Secondary enuresis — when a child who has been reliably dry for at least six months suddenly starts wetting again — is different and warrants a prompt GP visit. The differential includes urinary tract infection, constipation, type 1 diabetes, emotional stress (a new baby, a move, parental separation), and, more rarely, a structural issue.
Practical Management
Drink across the day, not all in the evening. Many children quietly drink less in the afternoon to avoid wetting, which concentrates the urine and irritates the bladder — sometimes making things worse. ERIC (Education and Resources for Improving Childhood Continence) recommends six to eight drinks evenly spread, with the last drink about 45 minutes before bed rather than right at bedtime.
Treat constipation if it's there. The rectum sits directly behind the bladder. A loaded rectum can squash the bladder and disrupt the bladder-brain signalling. Resolving constipation sometimes resolves bedwetting outright, and is always worth addressing — your GP can help if a few weeks of fibre and fluid changes don't shift it.
Toilet right before bed. Make it the last step of the routine.
Lifting — waking the child to wee at the parents' bedtime — is often suggested. Evidence is limited. It can keep the bed dry on the night, but it doesn't train the child's own system to respond to bladder signals, so it's not a route to lasting dryness.
Mattress protector and absorbent bed pads aren't giving up. They're sensible practical management while the child's physiology catches up, and they protect the mattress, the laundry rota, and your child's morning mood.
Enuresis Alarms
The enuresis alarm is the most effective long-term treatment for bedwetting — around 70% of children achieve dryness, and most stay dry after stopping. A small moisture sensor sits in the underwear or on a mat; the first drops trigger an alarm that wakes the child. Over weeks, the brain learns to respond to the bladder's own signal before the alarm fires.
The conditioning is slow — typically six to sixteen weeks to full dryness — and the alarm wakes the whole house in the early weeks, so it's a family commitment. ERIC and NHS continence services can advise on suitable alarms and how to use them properly. (Used incorrectly, alarms produce slow results and a lot of frustration.)
Desmopressin
Desmopressin is a synthetic version of vasopressin. It cuts overnight urine production by topping up the hormonal signal that's still maturing. It works quickly — useful for sleepovers, school camps, and other dry-night-essential occasions — but it doesn't fix the underlying issue. When you stop, bedwetting usually returns.
It's prescription-only, available from a GP or via referral to a children's continence service. The nasal spray is no longer recommended because absorption is unreliable; tablet or oral melt are preferred.
What Doesn't Help
Punishment, restrictions, sticker charts that punish wet nights, and visible parental frustration have no therapeutic effect and a real psychological cost. Children who wet the bed are already distressed by it. Shame compounds that distress and can leave lasting marks on self-esteem — bedwetting that drags into the school years already affects sleepovers, school trips, and social confidence; you don't want to add to that load.

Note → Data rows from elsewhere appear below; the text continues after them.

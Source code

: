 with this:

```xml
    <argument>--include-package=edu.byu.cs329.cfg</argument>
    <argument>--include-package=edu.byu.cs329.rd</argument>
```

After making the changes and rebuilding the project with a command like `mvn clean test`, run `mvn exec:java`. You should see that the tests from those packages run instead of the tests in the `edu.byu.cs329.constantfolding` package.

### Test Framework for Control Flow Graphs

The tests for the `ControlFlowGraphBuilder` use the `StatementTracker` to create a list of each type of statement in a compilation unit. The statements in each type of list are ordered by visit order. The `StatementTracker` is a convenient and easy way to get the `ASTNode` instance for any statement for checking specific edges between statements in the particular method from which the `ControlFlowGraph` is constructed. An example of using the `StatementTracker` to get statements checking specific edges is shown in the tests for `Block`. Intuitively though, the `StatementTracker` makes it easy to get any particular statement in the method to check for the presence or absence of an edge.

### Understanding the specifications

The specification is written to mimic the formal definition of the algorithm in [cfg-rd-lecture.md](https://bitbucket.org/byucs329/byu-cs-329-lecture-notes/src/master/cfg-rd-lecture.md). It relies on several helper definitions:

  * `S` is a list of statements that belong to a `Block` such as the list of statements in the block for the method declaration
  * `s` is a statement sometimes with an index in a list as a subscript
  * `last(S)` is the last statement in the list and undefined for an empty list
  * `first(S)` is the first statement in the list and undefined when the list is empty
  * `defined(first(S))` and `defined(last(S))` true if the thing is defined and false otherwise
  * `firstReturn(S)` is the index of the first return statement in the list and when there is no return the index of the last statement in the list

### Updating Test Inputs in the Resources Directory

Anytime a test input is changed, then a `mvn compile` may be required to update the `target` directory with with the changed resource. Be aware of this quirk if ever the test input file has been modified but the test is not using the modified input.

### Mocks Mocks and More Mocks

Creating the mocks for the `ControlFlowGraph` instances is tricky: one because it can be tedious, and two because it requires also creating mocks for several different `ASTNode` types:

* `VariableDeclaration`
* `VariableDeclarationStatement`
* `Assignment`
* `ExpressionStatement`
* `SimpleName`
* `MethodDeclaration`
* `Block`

Keep the response at home matter-of-fact: a calm "let's strip the bed", a fresh pair of pyjamas, a hug, on with the day.
Key Takeaways
Bedwetting affects around 15 to 20 per cent of five-year-olds and is considered a normal developmental variation rather than a behavioural problem in children under seven. The most common causes are a small functional bladder capacity, overproduction of urine at night due to low nocturnal vasopressin, and deep sleep that prevents arousal when the bladder is full. Enuresis alarms are the most effective long-term treatment, with around 70 per cent achieving dryness. Punishment and shaming are counterproductive and harmful.